Since June 2017, IRI has conducted a series of activities across Uganda aimed at helping youth to understand and become more engaged in the constitutional review process taking place in the country. In seven districts around the country IRI hosted constitutional literacy forums and advocacy trainings aimed at providing young Ugandans with information about constitutionalism, current issues up for review in the Ugandan constitution, and strategies for lobbying their respective MPs and various stakeholders to ensure that youth voices are a part of Uganda’s anticipated constitutional review process.

IRI’s work has become even more critical and timely in light of recent events surrounding the controversial proposal to amend the constitution in order to lift the age restriction placed on presidential candidates.

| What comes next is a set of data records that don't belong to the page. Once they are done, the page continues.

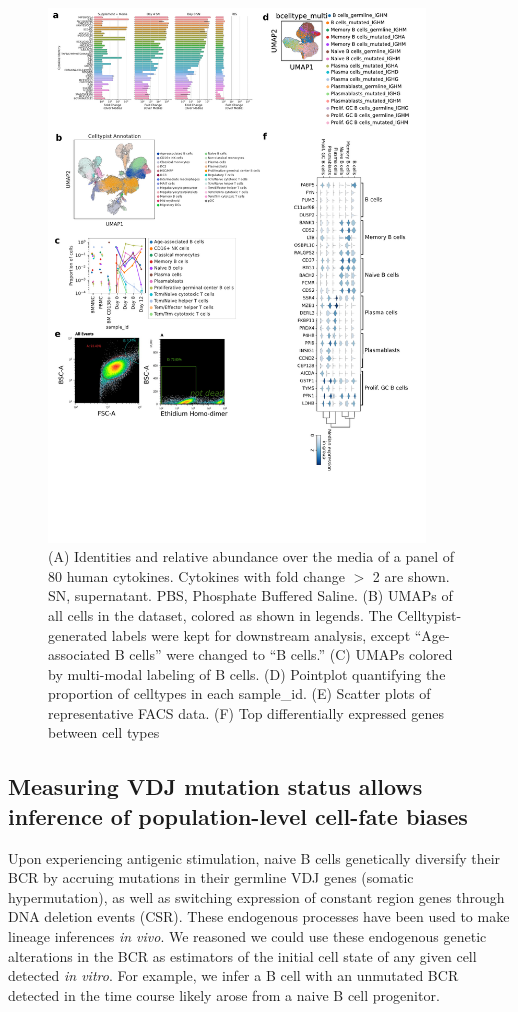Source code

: \begin{figure}[hbt!]
\centering
\includegraphics[width=10cm, keepaspectratio]{figs/InVitro/figS1_bcd.pdf}
\caption[Analysis of stimulation cocktail and presentation of pre-processing steps.]{(A) Identities and relative abundance over the media of a panel of 80 human cytokines. Cytokines with fold change $>$ 2 are shown. SN, supernatant. PBS, Phosphate Buffered Saline. (B) UMAPs of all cells in the dataset, colored as shown in legends. The Celltypist-generated labels were kept for downstream analysis, except “Age-associated B cells” were changed to “B cells.” (C) UMAPs colored by multi-modal labeling of B cells. (D) Pointplot quantifying the proportion of celltypes in each sample\_id. (E) Scatter plots of representative FACS data. (F) Top differentially expressed genes between cell types}
\label{fig:paper2_fig_s1}
\end{figure}


\subsection{Measuring VDJ mutation status allows inference of population-level cell-fate biases}

Upon experiencing antigenic stimulation, naive B cells genetically diversify their BCR by accruing mutations in their germline VDJ genes (somatic hypermutation), as well as switching expression of constant region genes through DNA deletion events (CSR). These endogenous processes have been used to make lineage inferences \textit{in vivo}\cite{horns_lineage_2016}. We reasoned we could use these endogenous genetic alterations in the BCR as estimators of the initial cell state of any given cell detected \textit{in vitro}. For example, we infer a B cell with an unmutated BCR detected in the time course likely arose from a naive B cell progenitor.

If passed, the constitution would no longer require presidential candidates to be younger than 75 years old, allowing President Museveni to run for a 6th term in 2021 when he would be 76.  This move has been long anticipated, even before President Museveni’s re-election in 2016, and members of the political opposition and civil society immediately came out against it in a campaign dubbed #Togikwatako, a Luganda word that translates to “do not touch the constitution.”

Members of Parliament received instruction to conduct consultations with citizens on the popularity of the bill and present their findings to the parliamentary committee on legal affairs. As Ugandans continue to observe what appears to be an inevitable process leading towards the removal of the age limit, it has been interesting to watch how the review process itself is playing out and the ways in which this will impact future political discourse in the country.

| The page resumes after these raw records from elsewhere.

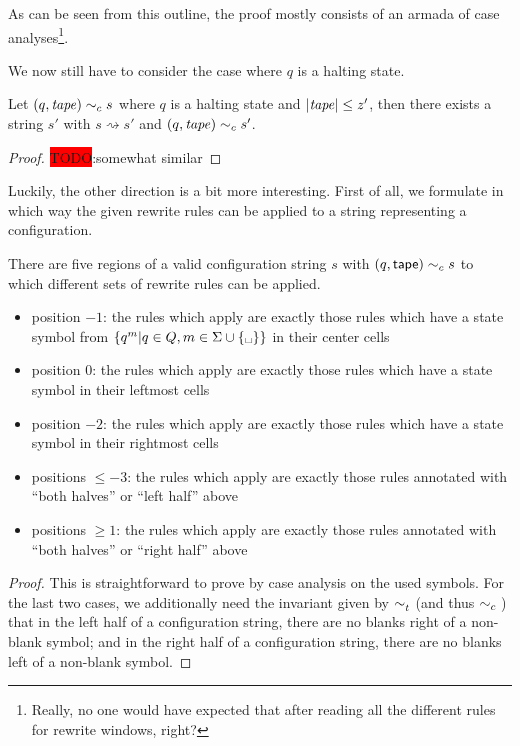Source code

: \documentclass[a4paper,UKenglish,cleveref, autoref]{lipics-v2019}
\newcommand{\TODO}[1]{\colorbox{red}{\LARGE TODO}:#1}
\newcommand{\strent}{\rightsquigarrow}
\begin{document}
As can be seen from this outline, the proof mostly consists of an armada of case analyses\footnote{Really, no one would have expected that after reading all the different rules for rewrite windows, right?}.

We now still have to consider the case where $q$ is a halting state. 
\begin{lemma} 
  Let $(q, \mathit{tape}) \sim_c{} s$ where $q$ is a halting state and $|\mathit{tape}| \le z'$, then there exists a string $s'$ with $s \strent{} s'$ and $(q, \mathit{tape}) \sim_c{} s'$. 
\end{lemma}
\begin{proof}
  \TODO{somewhat similar}
\end{proof}

Luckily, the other direction is a bit more interesting. First of all, we formulate in which way the given rewrite rules can be applied to a string representing a configuration. 

\begin{lemma}
  There are five regions of a valid configuration string $s$ with $(q, \textsf{tape}) \sim_c{} s$ to which different sets of rewrite rules can be applied.
  \begin{itemize}
    \item position $-1$: the rules which apply are exactly those rules which have a state symbol from $\{q^m | q \in Q, m \in \Sigma \cup \{\blank \}\}$ in their center cells
    \item position $0$: the rules which apply are exactly those rules which have a state symbol in their leftmost cells
    \item position $-2$: the rules which apply are exactly those rules which have a state symbol in their rightmost cells
    \item positions $\le -3$: the rules which apply are exactly those rules annotated with  ``both halves'' or ``left half'' above
    \item positions $\ge 1$: the rules which apply are exactly those rules annotated with ``both halves'' or ``right half'' above
  \end{itemize}
\end{lemma}
\begin{proof}
  This is straightforward to prove by case analysis on the used symbols. For the last two cases, we additionally need the invariant given by $\sim_t^{}$ (and thus $\sim_c{}$) that in the left half of a configuration string, there are no blanks right of a non-blank symbol; and in the right half of a configuration string, there are no blanks left of a non-blank symbol.
\end{proof}
\end{document}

Most notable in the debate around the proposed amendment has been the discussion of whether the constitution should ever be amended.  The #Togikwatako campaign implies that the ruling party should not dare to review or amend any section of the constitution, despite there being a number of wider issues due for constitutional review. The current debate around amending the constitution has focused so narrowly on the issue of the age limit at the expense of wider discussions, including important issues such as land reform, reviewing the setup of the electoral commission and the role of special interest group representatives in parliament.

While there is widespread opposition to amending the age limit article of the constitution, political parties have not come out vocally to support the #Togikwatako campaign and do not appear to have a coherent strategy to mobilize citizen sentiment into mass action. Instead, individual politicians from different parties have become the flagbearers of the campaign and seem to have left the parties behind.

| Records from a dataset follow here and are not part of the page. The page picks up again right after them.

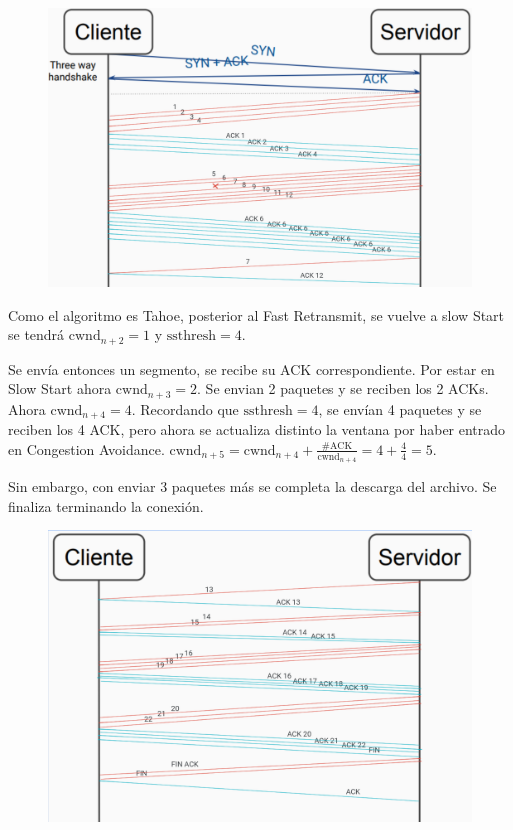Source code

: \documentclass[titlepage,a4paper]{article}
\begin{document}
\begin{figure}[H]
\centering
\includegraphics[width=\textwidth]{imagenes/resEj12.png}
\end{figure}

Como el algoritmo es Tahoe, posterior al Fast Retransmit, se vuelve a slow Start se tendrá $ \mathrm{cwnd}_{n+2} = 1 $ y   $\mathrm{ssthresh}= 4 $.

Se envía entonces un segmento, se recibe su ACK correspondiente. Por estar en Slow Start ahora  $ \mathrm{cwnd}_{n+3} = 2 $. Se envian 2 paquetes y se reciben los 2 ACKs. Ahora $ \mathrm{cwnd}_{n+4} = 4 $. Recordando que   $\mathrm{ssthresh}= 4 $, se envían 4 paquetes y se reciben los 4 ACK, pero ahora se actualiza distinto la ventana por haber entrado en Congestion Avoidance. $ \mathrm{cwnd}_{n+5} = \mathrm{cwnd}_{n+4} + \frac{\#\mathrm{ACK}}{\mathrm{cwnd}_{n+4}} = 4 + \frac{4}{4} = 5 $. 

Sin embargo, con enviar 3 paquetes más se completa la descarga del archivo. Se finaliza terminando la conexión.

\begin{figure}[H]
\centering
\includegraphics[width=\textwidth]{imagenes/resEj13.png}
\end{figure}
\end{document}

Security organs in Uganda have been more openly partisan in crushing dissent and public consultations by opposition members.  There has been heavy security presence around parliament, and police arrested Kampala’s mayor on live television in an attempt to stop him from leaving his house to attend an opposition-led meeting to discuss the proposed constitutional amendment bill.

As a further signal of the institutional challenges facing Uganda, the media has failed to build a wider narrative that focuses on the actual process of constitutional review and the role that citizens should play in the review process. Instead, the media has focused on the positions of individual politicians. It is interesting that every institution that could lead a neutral process of dialogue and debate on the constitutional review process has taken a clear position as either for or against the abolishment of the age limit, and has consequently lost the credibility needed to lead a viable and inclusive national dialogue on this contentious issue. The clergy, media personalities, the law society and civil society organizations have all publically taken sides and have been branded as opposition or partisan.

IRI is concluding its current project on the constitutional review process with a national dialogue that will bring together youth from the program’s seven target districts, youth organizations working at the national level, and members of parliament to discuss the ongoing constitutional review process and the proposed constitutional amendment. The Institute hopes to create a neutral platform where young people can safely voice their opinions on the bill and encourage their MPs to follow a path in reviewing the constitution that captures the range of citizen voices on this momentous national issue.